Kenyans have been assured of sufficient fuel reserves to ensure their movements are not interrupted during the busy holidays.
The
Kenya Pipeline Company (KPC) on Friday said fuel depots across the
country are holding stocks enough to last the country until January when
the storage facilities will be replenished.
Also
assured is the supply to the neighbouring landlocked Uganda and Rwanda,
which meet their fuel needs through Kenya’s Mombasa port.

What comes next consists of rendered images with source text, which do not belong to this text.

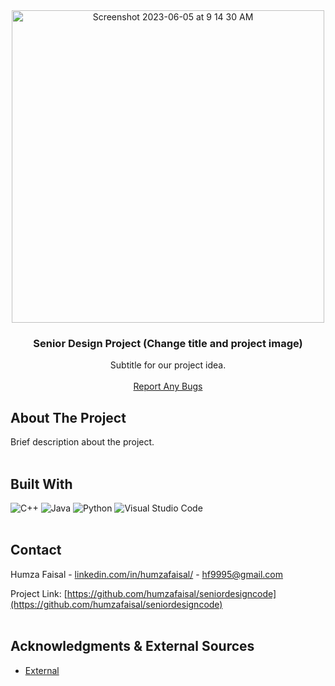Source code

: <div align="center"><img width="500" alt="Screenshot 2023-06-05 at 9 14 30 AM" src="https://github.com/humzafaisal/humzafaisal.github.io/assets/134899992/77428369-69c5-45d2-a506-78a5175b56b1"></div>

<h3 align="center">Senior Design Project (Change title and project image)</h3>

<p align="center">
    Subtitle for our project idea.
  <br />
  <br />
  <a href="https://github.com/humzafaisal/seniordesigncode/issues">Report Any Bugs</a>
</p>

## About The Project

Brief description about the project.
<br/>
<br/>

## Built With
![C++](https://img.shields.io/badge/c++-%2300599C.svg?style=for-the-badge&logo=c%2B%2B&logoColor=white)
![Java](https://img.shields.io/badge/java-%23ED8B00.svg?style=for-the-badge&logo=openjdk&logoColor=white)
![Python](https://img.shields.io/badge/python-3670A0?style=for-the-badge&logo=python&logoColor=ffdd54)
![Visual Studio Code](https://img.shields.io/badge/Visual%20Studio%20Code-0078d7.svg?style=for-the-badge&logo=visual-studio-code&logoColor=white)
<br/>
<br/>

## Contact

Humza Faisal - [linkedin.com/in/humzafaisal/](https://www.linkedin.com/in/humzafaisal/) - [hf9995@gmail.com](mailto:hf9995@gmail.com)

Project Link: [https://github.com/humzafaisal/seniordesigncode](https://github.com/humzafaisal/seniordesigncode)
<br/>
<br/>

## Acknowledgments & External Sources

* [External](https://externallink.com/)
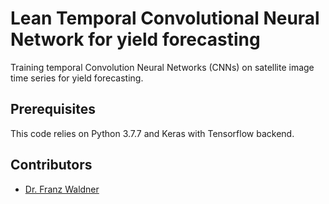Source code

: # Lean Temporal Convolutional Neural Network for yield forecasting
Training temporal Convolution Neural Networks (CNNs) on satellite image time series for yield forecasting.


## Prerequisites
This code relies on Python 3.7.7 and Keras with Tensorflow backend.


## Contributors
 - [Dr. Franz Waldner](https://scholar.google.com/citations?user=4z2zcXwAAAAJ&hl=en&oi=ao)


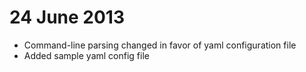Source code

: # 24 June 2013

* Command-line parsing changed in favor of yaml configuration file
* Added sample yaml config file

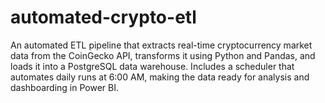 # automated-crypto-etl
An automated ETL pipeline that extracts real-time cryptocurrency market data from the CoinGecko API, transforms it using Python and Pandas, and loads it into a PostgreSQL data warehouse. Includes a scheduler that automates daily runs at 6:00 AM, making the data ready for analysis and dashboarding in Power BI.
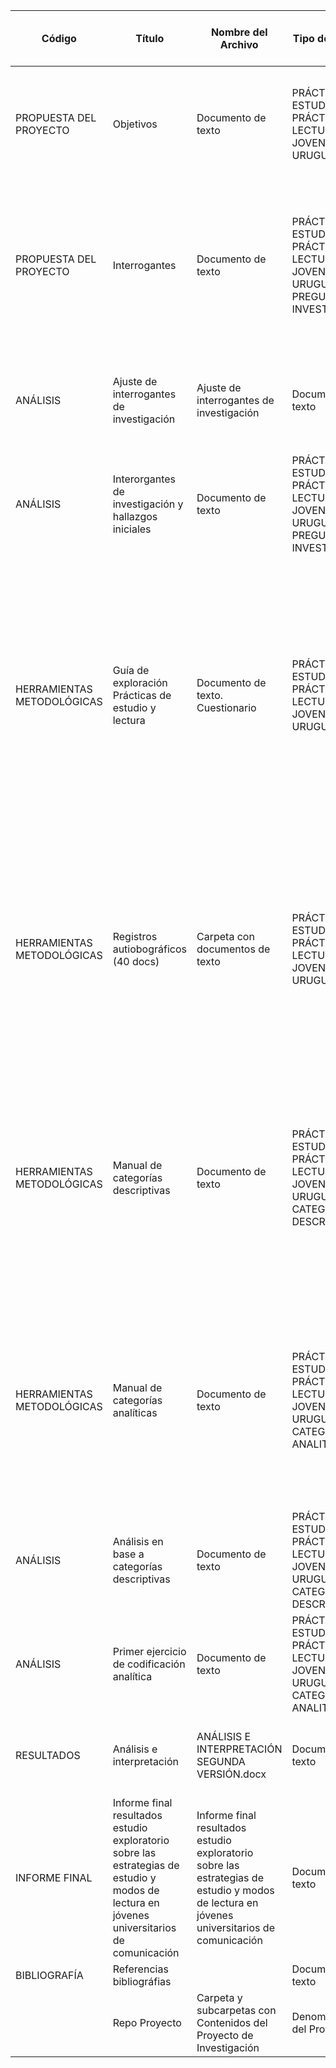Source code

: | Código | Título                                                      | Nombre del Archivo                                      | Tipo de archivo | Metadatos                                                | Creadores                                           | Resumen / Relación con otros componentes | Licencia | Peso   | Subido a GIT HUB | Link                                                                                                       |
|--------|-------------------------------------------------------------|----------------------------------------------------------|-----------------|----------------------------------------------------------|-----------------------------------------------------|------------------------------------------|----------|--------|-------------------|------------------------------------------------------------------------------------------------------------|
| PROPUESTA DEL PROYECTO | Objetivos                                                   | Documento de texto                                      | PRÁCTICAS DE ESTUDIO; PRÁCTICAS DE LECTURA; JOVENES; URUGUAY | Winocur, R.                                         | Se presentan los objetivos del proyecto Estudio de las prácticas de lectura en estudiantes de comunicación de la FIC | CC BY    | 6.7 KB | SI                | [Link](https://docs.google.com/document/d/1JBw_aQiZJq5BDaGPQrc2S-tf9FxJrhR7W99ZFxZ9AlM/edit?usp=sharing) |
| PROPUESTA DEL PROYECTO | Interrogantes                                               | Documento de texto                                      | PRÁCTICAS DE ESTUDIO; PRÁCTICAS DE LECTURA; JOVENES; URUGUAY; PREGUNTAS DE INVESTIGACIÓN | Winocur, R.                                         | Se presentan las interrogantes que orientaron las guías de exploración aplicadas a los estudiantes sobre las prácticas de estudio y prácticas de lectura | CC BY    | 295 KB | SI                | [Link](https://docs.google.com/document/d/10CYskdY7CLcCQqOTk3Aj3NB7Dly-hdld/edit?usp=sharing&ouid=114217756743209092059&rtpof=true&sd=true) |
| ANÁLISIS               | Ajuste de interrogantes de investigación                  | Ajuste de interrogantes de investigación                | Documento de texto | PRÁCTICAS DE ESTUDIO; PRÁCTICAS DE LECTURA; JOVENES; URUGUAY; PREGUNTAS DE INVESTIGACIÓN | Winocur, R.                                         | Se ajustan las interrogantes de investigación iniciales según se avanza en el análisis | CC BY    |        | NO                | [Link](https://docs.google.com/document/d/1eYqSodv1TzOpPgRokLyQJZt88qP5uWy78CWtOPJysTg/edit?usp=sharing) |
| ANÁLISIS               | Interorgantes de investigación y hallazgos iniciales      | Documento de texto                                      | PRÁCTICAS DE ESTUDIO; PRÁCTICAS DE LECTURA; JOVENES; URUGUAY; PREGUNTAS DE INVESTIGACIÓN | generar el resumen                                  | CC BY    |        | SI                | [Link](https://docs.google.com/document/d/1TYxxbAoSlcJTVhu_u3t22B7tWZOY-HZz/edit?usp=sharing&ouid=114217756743209092059&rtpof=true&sd=true) |
| HERRAMIENTAS METODOLÓGICAS | Guía de exploración Prácticas de estudio y lectura       | Documento de texto. Cuestionario                        | PRÁCTICAS DE ESTUDIO; PRÁCTICAS DE LECTURA; JOVENES; URUGUAY | Winocur, R.                                         | Cuestionario exploratorio auto respondido de preguntas abiertas sobre prácticas de estudio y prácticas de lectura. La muestra fue tomanda en el marco del módulo Jóvenes y TICs, del curso Sociedad, Cultura y TICs de la carrera de comunicación de la FIC. | CC BY    | 10.2 KB | SI                | [Link](https://docs.google.com/document/d/1J4_YaJU4LvLJhtGOHAuhlo9qBXsX1kVz/edit?usp=sharing&ouid=114217756743209092059&rtpof=true&sd=true) |
| HERRAMIENTAS METODOLÓGICAS | Registros autiobográficos (40 docs)                      | Carpeta con documentos de texto                         | PRÁCTICAS DE ESTUDIO; PRÁCTICAS DE LECTURA; JOVENES; URUGUAY | AAVV                                                | Carpeta con archivos individuales que contienen las respuestas de cada estudiante sobre el cuestionario de prácticas de estudio y prácticas de lectura en estudiantes de la licenciatura en Comunicación de la FIC. | Restringida | 471 KB |                   | [Link](https://drive.google.com/drive/folders/10gBdFaQOf-y20HrnmVlHLRIBWJfEguEc?usp=sharing) |
| HERRAMIENTAS METODOLÓGICAS | Manual de categorías descriptivas                         | Documento de texto                                      | PRÁCTICAS DE ESTUDIO; PRÁCTICAS DE LECTURA; JOVENES; URUGUAY; CATEGORIAS DESCRIPTIVAS | Winocur, R., Morales, S., Rojas, C., Cabrera, M. | Se listan las categorías y subcategorías descriptivas para los registros autobiográficos del cuestionario sobre prácticas de estudio y prácticas de lectura de estudiantes de la licenciatura en comunicación de la FIC. | CC BY    | 22.8 KB | SI                | [Link](https://docs.google.com/document/d/1UBJpq7o-zIZIO89r5NEWlI9qJpauCAqx/edit?usp=drive_link&ouid=114217756743209092059&rtpof=true&sd=true) |
| HERRAMIENTAS METODOLÓGICAS | Manual de categorías analíticas                           | Documento de texto                                      | PRÁCTICAS DE ESTUDIO; PRÁCTICAS DE LECTURA; JOVENES; URUGUAY; CATEGORIAS ANALITICAS | Winocur, R., Morales, S., Rojas, C., Cabrera, M. | Se listan las categorías y subcategorías analíticas para los registros autobiográficos del cuestionario sobre prácticas de estudio y prácticas de lectura de estudiantes de la licenciatura en comunicación de la FIC. | CC BY    | 23.7 KB | SI                | [Link](https://docs.google.com/document/d/1bcXQox6Pv72q00rb0lXlGfU7zwVaAEML/edit?usp=drive_link&ouid=114217756743209092059&rtpof=true&sd=true) |
| ANÁLISIS               | Análisis en base a categorías descriptivas               | Documento de texto                                      | PRÁCTICAS DE ESTUDIO; PRÁCTICAS DE LECTURA; JOVENES; URUGUAY; CATEGORIAS DESCRIPTIVAS | Winocur, R., Morales, S., Rojas, C., Cabrera, M. | Se organizan las respuestas de los estudiantes según las categorías descriptivas propuestas | CC BY    |        | NO                | [Link](https://docs.google.com/document/d/111sRs5Nt7O6gWqINj28RYW3ZabeF4XJw/edit?usp=sharing&ouid=114217756743209092059&rtpof=true&sd=true) |
| ANÁLISIS               | Primer ejercicio de codificación analítica                | Documento de texto                                      | PRÁCTICAS DE ESTUDIO; PRÁCTICAS DE LECTURA; JOVENES; URUGUAY; CATEGORIAS ANALITICAS | Winocur, R., Morales, S., Rojas, C., Cabrera, M. | NO SUBIR A GIT-HUB                                   | CC BY    |        | NO                | [Link](https://docs.google.com/document/d/1fMtVhV9xyIcnrV7xQNyfJMCmamtEE3bT/edit?usp=drive_link&ouid=114217756743209092059&rtpof=true&sd=true) |
| RESULTADOS             | Análisis e interpretación                                  | ANÁLISIS E INTERPRETACIÓN SEGUNDA VERSIÓN.docx          | Documento de texto | PRÁCTICAS DE ESTUDIO; PRÁCTICAS DE LECTURA; JOVENES; URUGUAY | Winocur, R., Morales, S., Rojas, C., Cabrera, M. | Presentación del análisis e interpretación de los resultados | CC BY    |        | NO                | [Link](https://docs.google.com/document/d/11frTaH70V4AgKNn8juhSST7Qfqwx39uX/edit?usp=sharing&ouid=114217756743209092059&rtpof=true&sd=true) |
| INFORME FINAL          | Informe final resultados estudio exploratorio sobre las estrategias de estudio y modos de lectura en jóvenes universitarios de comunicación | Informe final resultados estudio exploratorio sobre las estrategias de estudio y modos de lectura en jóvenes universitarios de comunicación | Documento de texto | PRÁCTICAS DE ESTUDIO; PRÁCTICAS DE LECTURA; JOVENES; URUGUAY | Winocur, R., Morales, S., Rojas, C., Cabrera, M. | Informe final de estudio exploratorio sobre las estrategias de estudio y modos de lectura en jóvenes universitarios de comunicación | CC BY    |        | SI                | [Link](https://docs.google.com/document/d/1Z-exFsNpR5jkEswWqf1B1x4U_bwWZOLT/edit?usp=sharing&ouid=114217756743209092059&rtpof=true&sd=true) |
| BIBLIOGRAFÍA           | Referencias bibliográfias                                 |                                                          | Documento de texto |                                                          |                                                     |                                              |          |        |                   |                                                                                                            |
|        | Repo Proyecto                                              | Carpeta y subcarpetas con Contenidos del Proyecto de Investigación | Denominación del Proyecto                              |                                                      |                                                                                                                    | [Link](https://drive.google.com/drive/folders/1yy_06ACG8VywoZSYfqeKr6n8pD5fdeNE?usp=share_link) |
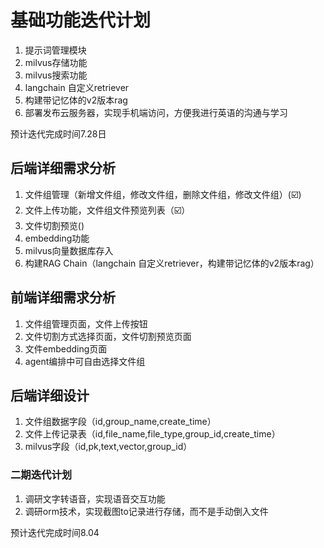  # 基础功能迭代计划

 1. 提示词管理模块
 2. milvus存储功能
 3. milvus搜索功能
 4. langchain 自定义retriever
 5. 构建带记忆体的v2版本rag
 6. 部署发布云服务器，实现手机端访问，方便我进行英语的沟通与学习

预计迭代完成时间7.28日

## 后端详细需求分析
1. 文件组管理（新增文件组，修改文件组，删除文件组，修改文件组）(☑️)
2. 文件上传功能，文件组文件预览列表（☑️）
3. 文件切割预览()
4. embedding功能
5. milvus向量数据库存入
6. 构建RAG Chain（langchain 自定义retriever，构建带记忆体的v2版本rag）

## 前端详细需求分析
1. 文件组管理页面，文件上传按钮
2. 文件切割方式选择页面，文件切割预览页面
3. 文件embedding页面
4. agent编排中可自由选择文件组

## 后端详细设计
1. 文件组数据字段（id,group_name,create_time）
2. 文件上传记录表（id,file_name,file_type,group_id,create_time）
3. milvus字段（id,pk,text,vector,group_id）







### 二期迭代计划
1. 调研文字转语音，实现语音交互功能
2. 调研orm技术，实现截图to记录进行存储，而不是手动倒入文件

预计迭代完成时间8.04
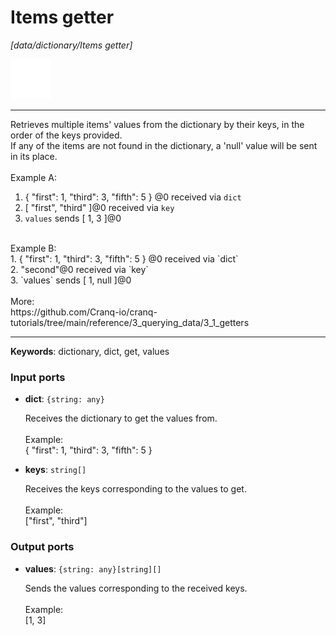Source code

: # Items getter

_[data/dictionary/Items getter]_

![icon](</assets/icons/88cb21a8-d088-476e-8a3a-fb62c6a5fd58.png>)

---

Retrieves multiple items' values from the dictionary by their keys, in the order of the keys provided.<br>
If any of the items are not found in the dictionary, a 'null' value will be sent in its place.<br>
<br>
Example A:<br>
1. { "first": 1, "third": 3, "fifth": 5 } @0 received via `dict`<br>
2. [ "first", "third" ]@0 received via `key`<br>
3. `values` sends  [ 1, 3 ]@0<br>
<br>
Example B:<br>
1. { "first": 1, "third": 3, "fifth": 5 } @0 received via `dict`<br>
2. "second"@0 received via `key`<br>
3. `values` sends  [ 1, null ]@0<br>
<br>
More:<br>
https://github.com/Cranq-io/cranq-tutorials/tree/main/reference/3_querying_data/3_1_getters<br>

---

__Keywords__: dictionary, dict, get, values

### Input ports

* __dict__: ` {string: any} `

    Receives the dictionary to get the values from.<br>
    <br>
    Example:<br>
    { "first": 1, "third": 3, "fifth": 5 }<br>


* __keys__: ` string[] `

    Receives the keys corresponding to the values to get.<br>
    <br>
    Example:<br>
    ["first", "third"]<br>

### Output ports

* __values__: ` {string: any}[string][] `

    Sends the values corresponding to the received keys.<br>
    <br>
    Example:<br>
    [1, 3]<br>

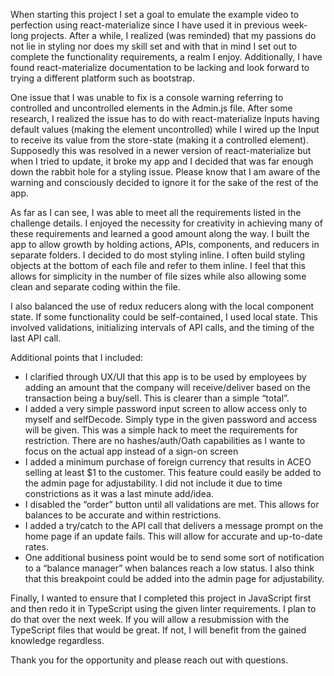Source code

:When starting this project I set a goal to emulate the example video to perfection using react-materialize since I have used it in previous week-long projects. After a while, I realized (was reminded) that my passions do not lie in styling nor does my skill set and with that in mind I set out to complete the functionality requirements, a realm I enjoy. Additionally, I have found react-materialize documentation to be lacking and look forward to trying a different platform such as bootstrap.  

One issue that I was unable to fix is a console warning referring to controlled and uncontrolled elements in the Admin.js file. After some research, I realized the issue has to do with react-materialize Inputs having default values (making the element uncontrolled) while I wired up the Input to receive its value from the store-state (making it a controlled element). Supposedly this was resolved in a newer version of react-materialize but when I tried to update, it broke my app and I decided that was far enough down the rabbit hole for a styling issue. Please know that I am aware of the warning and consciously decided to ignore it for the sake of the rest of the app.

As far as I can see, I was able to meet all the requirements listed in the challenge details. I enjoyed the necessity for creativity in achieving many of these requirements and learned a good amount along the way. I built the app to allow growth by holding actions, APIs, components, and reducers in separate folders. I decided to do most styling inline. I often build styling objects at the bottom of each file and refer to them inline. I feel that this allows for simplicity in the number of file sizes while also allowing some clean and separate coding within the file.

I also balanced the use of redux reducers along with the local component state. If some functionality could be self-contained, I used local state. This involved validations, initializing intervals of API calls, and the timing of the last API call.

Additional points that I included:

 - I clarified through UX/UI that this app is to be used by employees by adding an amount that the company will receive/deliver based on the transaction being a buy/sell. This is clearer than a simple “total”. 
 - I added a very simple password input screen to allow access only to myself and selfDecode. Simply type in the given password and access will be given. This was a simple hack to meet the requirements for restriction. There are no hashes/auth/Oath capabilities as I wante to focus on the actual app instead of a sign-on screen
 - I added a minimum purchase of foreign currency that results in ACEO selling at least $1 to the customer. This feature could easily be added to the admin page for adjustability. I did not include it due to time constrictions as it was a last minute add/idea.
 - I disabled the “order” button until all validations are met. This allows for balances to be accurate and within restrictions.
 - I added a try/catch to the API call that delivers a message prompt on the home page if an update fails. This will allow for accurate and up-to-date rates.
 - One additional business point would be to send some sort of notification to a “balance manager” when balances reach a low status. I also think that this breakpoint could be added into the admin page for adjustability.

Finally, I wanted to ensure that I completed this project in JavaScript first and then redo it in TypeScript using the given linter requirements. I plan to do that over the next week. If you will allow a resubmission with the TypeScript files that would be great. If not, I will benefit from the gained knowledge regardless.

Thank you for the opportunity and please reach out with questions.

The December holidays are often characterised by heightened travels by holidaymakers, revving up fuel demand.
The
KPC, which operates the country’s pipeline network and several depots,
said that oil ships have already docked at the Mombasa port, awaiting
fuel to be discharged into onshore storage facilities.
Net importer
Kenya is a net importer of refined oil, after the closure of its sole refinery in Mombasa in 2013.
The
KPC depots are currently holding stocks enough to last the country up
to 12 days, or 53 million litres of super petrol, 53 million litres of
diesel and over 71 million litres of jet fuel.
The
docked ships at the port are holding a further 248 million litres of
diesel, 141 million litres of petrol and 45 million litres of jet fuel,
all awaiting to be discharged.
In January, the company
expects additional 253 million litres of super petrol, 311 million
litres of diesel and 197 million litres of jet fuel.
Monthly consumption
Industry
data shows that diesel consumption in Kenya stood at 1.24 billion
litres in the six months to June, translating to an average intake of
206 million litres monthly.
Petrol, mostly used in private cars, stood at 836.4 million litres in the half-year period, or 139 million litres per month.